Gregg Beckham, senior research fellow at the National Renewable Energy Laboratory, plans to change that. Beckham leads a large group of labs and universities dedicated to making plastics more sustainable by developing creative, effective methods for recycling them.
To learn more about recent breakthroughs in sustainable plastics from the lab, members of the Virginia Tech and Blacksburg communities are invited to attend Beckham’s talk, “Challenges and Opportunities in Plastics Recycling and Redesign.” The presentation is 5:30 to 7 p.m. on Tuesday, February 7 in the Moss Arts Center Anne & Ellen Fife Theater.

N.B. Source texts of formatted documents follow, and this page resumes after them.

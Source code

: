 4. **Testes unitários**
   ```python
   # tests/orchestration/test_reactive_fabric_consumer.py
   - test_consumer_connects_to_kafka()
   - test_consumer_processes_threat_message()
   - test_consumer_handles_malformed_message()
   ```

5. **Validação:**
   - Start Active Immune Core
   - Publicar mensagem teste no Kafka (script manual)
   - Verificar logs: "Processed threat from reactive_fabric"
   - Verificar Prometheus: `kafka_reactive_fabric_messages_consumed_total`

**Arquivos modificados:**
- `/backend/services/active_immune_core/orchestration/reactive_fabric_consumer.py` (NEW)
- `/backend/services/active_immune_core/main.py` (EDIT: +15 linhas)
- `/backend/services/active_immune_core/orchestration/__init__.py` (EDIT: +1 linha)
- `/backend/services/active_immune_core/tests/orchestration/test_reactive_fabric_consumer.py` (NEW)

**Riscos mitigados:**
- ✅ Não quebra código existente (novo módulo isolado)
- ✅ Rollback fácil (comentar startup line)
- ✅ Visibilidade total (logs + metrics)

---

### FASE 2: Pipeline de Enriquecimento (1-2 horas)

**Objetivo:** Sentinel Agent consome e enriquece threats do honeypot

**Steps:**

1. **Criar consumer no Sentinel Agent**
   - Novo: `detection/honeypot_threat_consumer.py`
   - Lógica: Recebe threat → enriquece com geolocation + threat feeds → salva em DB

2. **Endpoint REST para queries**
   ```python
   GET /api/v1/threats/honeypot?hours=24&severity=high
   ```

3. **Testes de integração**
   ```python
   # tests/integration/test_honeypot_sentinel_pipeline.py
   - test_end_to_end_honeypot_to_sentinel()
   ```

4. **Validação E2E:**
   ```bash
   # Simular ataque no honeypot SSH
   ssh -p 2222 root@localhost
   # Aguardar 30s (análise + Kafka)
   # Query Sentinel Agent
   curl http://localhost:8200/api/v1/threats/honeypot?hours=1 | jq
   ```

The series aims to bring together multiple fields of study to create new knowledge beyond the scope of a single academic discipline. Beckham collaborates with teams of biologists, chemists, engineers, and materials scientists. In addition to his work at the National Renewable Energy Laboratory, Beckham founded the U.S. Department of Energy-funded BOTTLE Consortium, a group of experts focused on plastics recycling, upcycling, and redesign.

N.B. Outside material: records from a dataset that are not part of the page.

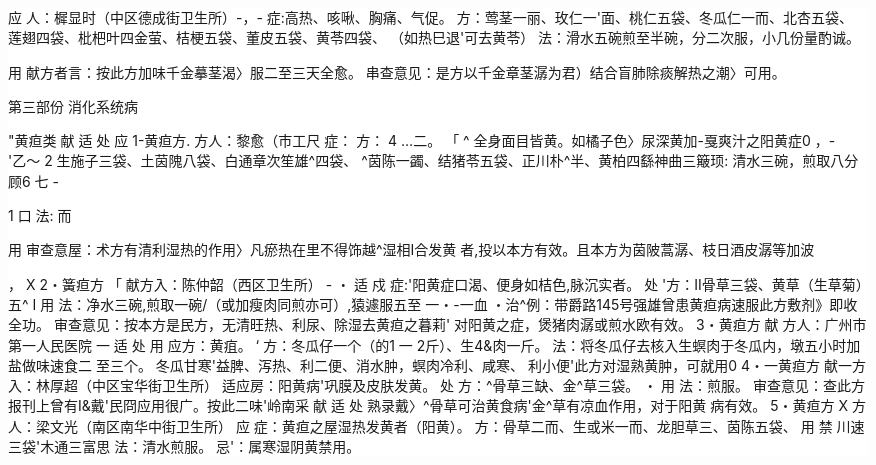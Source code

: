 应
人：樨显时（中区德成街卫生所）-，-
症:高热、咳啾、胸痛、气促。
方：莺茎一丽、玫仁一'面、桃仁五袋、冬瓜仁一而、北杏五袋、 莲翅四袋、枇杷叶四金萤、桔梗五袋、董皮五袋、黄苓四袋、 （如热巳退'可去黄苓）
法：滑水五碗煎至半碗，分二次服，小几份量酌诚。

用
献方者言：按此方加味千金摹茎渴〉服二至三天全愈。
串查意见：是方以千金章茎潺为君）结合盲肺除痰解热之潮〉可用。

第三部份
消化系统病

"黄疸类
献
适 处
应
1-黄疸方.
方人：黎愈（市工尺
症：
方：
4 …二。	「	^
全身面目皆黄。如橘子色〉尿深黄加-戛爽汁之阳黄症0 ，-	'乙〜	2
生施子三袋、土茵隗八袋、白通章次笙雄^四袋、 ^茵陈一蠲、结猪苓五袋、正川朴^半、黄柏四繇神曲三簸顼:
清水三碗，煎取八分顾6	七	-

1 口
法:
而

用
审查意屋：术方有清利湿热的作用〉凡瘀热在里不得饰越^湿相I合发黄 者,投以本方有效。且本方为茵陂蒿潺、枝日酒皮潺等加波

，	X
2・簧疸方	「
献方入：陈仲韶（西区卫生所） - ・
适 戍 症:'阳黄症口渴、便身如桔色,脉沉实者。
处 '方：II骨草三袋、黄草（生草菊）五^	I
用 法：净水三碗,煎取一碗/（或加瘦肉同煎亦可）,猿遽服五至
一・-一血
・治^例：带爵路145号强雄曾患黄疸病速服此方敷剂》即收全功。
审查意见：按本方是民方，无清旺热、利尿、除湿去黄疸之暮莉' 对阳黄之症，煲猪肉潺或煎水欧有效。
	3・黄疸方
献	方人：广州市第一人民医院	一
适 处 用	应方：黄疽。	‘ 方：冬瓜仔一个（的1 一 2斤）、生4&肉一斤。 法：将冬瓜仔去核入生螟肉于冬瓜内，墩五小时加盐做味速食二 至三个。
	冬瓜甘寒'益脾、泻热、利二便、消水肿，螟肉冷利、咸寒、
	利小便'此方对湿熟黄肿，可就用0 4・一黄疸方
献一方 入：林厚超（中区宝华街卫生所）
适应房：阳黄病'巩膜及皮肤发黄。
处 方：^骨草三缺、金^草三袋。	・
用 法：煎服。
审查意见：查此方报刊上曾有I&戴'民冏应用很广。按此二味'岭南采
献 适 处	熟录戴〉^骨草可治黄食病'金^草有凉血作用，对于阳黄 病有效。 5・黄疸方 X 方 人：梁文光（南区南华中街卫生所） 应 症：黄疸之屋湿热发黄者（阳黄）。 方：骨草二而、生或米一而、龙胆草三、茵陈五袋、
用 禁	川速三袋'木通三富思 法：清水煎服。 忌'：属寒湿阴黄禁用。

Beckham’s lecture will take the audience through several plastics recycling frontiers. In one of his areas of research, enzymes — a type of macromolecule produced by living organisms — are being used to break down plastics into smaller components that can be handled and recycled more easily. In another research area, he seeks to create plastics that are “recyclable by design,” meaning that their ability to be recycled is taken into account from step one of the molecular design process.
“We are immensely excited to be able to bring Gregg Beckham to Blacksburg for the Covestro Lecture series,” said Bob Moore, director of the Macromolecules Innovation Institute and professor of chemistry. “He is well known to be a transformative scientist and leader, and that is exactly the type of inspirational figure we want our students, researchers, and community to engage with. We know that his talk will spark curiosity and enthusiasm for cutting-edge, transdisciplinary polymer research for a sustainable future.”

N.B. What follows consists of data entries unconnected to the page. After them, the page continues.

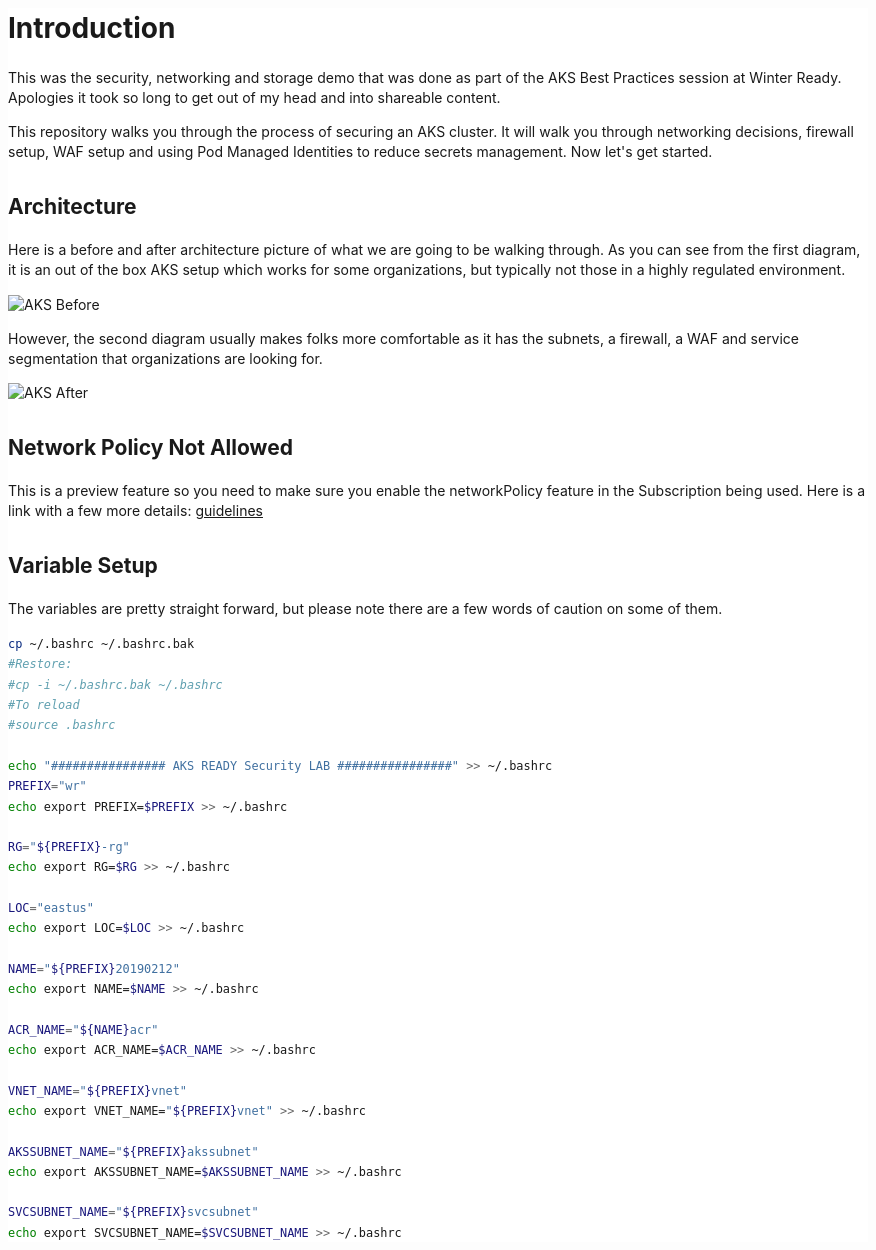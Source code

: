 # Introduction

This was the security, networking and storage demo that was done as part of the AKS Best Practices session at Winter Ready. Apologies it took so long to get out of my head and into shareable content.

This repository walks you through the process of securing an AKS cluster. It will walk you through networking decisions, firewall setup, WAF setup and using Pod Managed Identities to reduce secrets management. Now let's get started.

## Architecture

Here is a before and after architecture picture of what we are going to be walking through. As you can see from the first diagram, it is an out of the box AKS setup which works for some organizations, but typically not those in a highly regulated environment.

![AKS Before](img/aks-before.png "AKS Before")

However, the second diagram usually makes folks more comfortable as it has the subnets, a firewall, a WAF and service segmentation that organizations are looking for.

![AKS After](img/aks-after.png "AKS After")

## Network Policy Not Allowed 
This is a preview feature so you need to make sure you enable the networkPolicy feature in the Subscription being used. Here is a link with a few more details: [guidelines](https://docs.microsoft.com/en-us/azure/aks/use-network-policies)

## Variable Setup

The variables are pretty straight forward, but please note there are a few words of caution on some of them.

```bash
cp ~/.bashrc ~/.bashrc.bak
#Restore: 
#cp -i ~/.bashrc.bak ~/.bashrc
#To reload 
#source .bashrc

echo "################ AKS READY Security LAB ################" >> ~/.bashrc
PREFIX="wr"
echo export PREFIX=$PREFIX >> ~/.bashrc

RG="${PREFIX}-rg"
echo export RG=$RG >> ~/.bashrc

LOC="eastus"
echo export LOC=$LOC >> ~/.bashrc

NAME="${PREFIX}20190212"
echo export NAME=$NAME >> ~/.bashrc

ACR_NAME="${NAME}acr"
echo export ACR_NAME=$ACR_NAME >> ~/.bashrc

VNET_NAME="${PREFIX}vnet"
echo export VNET_NAME="${PREFIX}vnet" >> ~/.bashrc

AKSSUBNET_NAME="${PREFIX}akssubnet"
echo export AKSSUBNET_NAME=$AKSSUBNET_NAME >> ~/.bashrc 

SVCSUBNET_NAME="${PREFIX}svcsubnet"
echo export SVCSUBNET_NAME=$SVCSUBNET_NAME >> ~/.bashrc
```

Beckham received his Ph.D. in chemical engineering from Massachusetts Institute of Technology in 2007. He is the founding chair of both the Lignin and the Plastics Recycling and Upcycling Gordon Research Conferences. He testified before the House of Representatives Committee on Science, Space, and Technology’s Subcommittee on Research and Technology in a hearing titled “Closing the Loop: Emerging Technologies in Plastics Recycling” and co-organized the United States National Academies of Science, Engineering, and Medicine Symposium on “Closing the Loop on the Plastics Dilemma," both in 2019.
Beckham’s lecture is free and open to the public — it does not require a ticket or advance registration.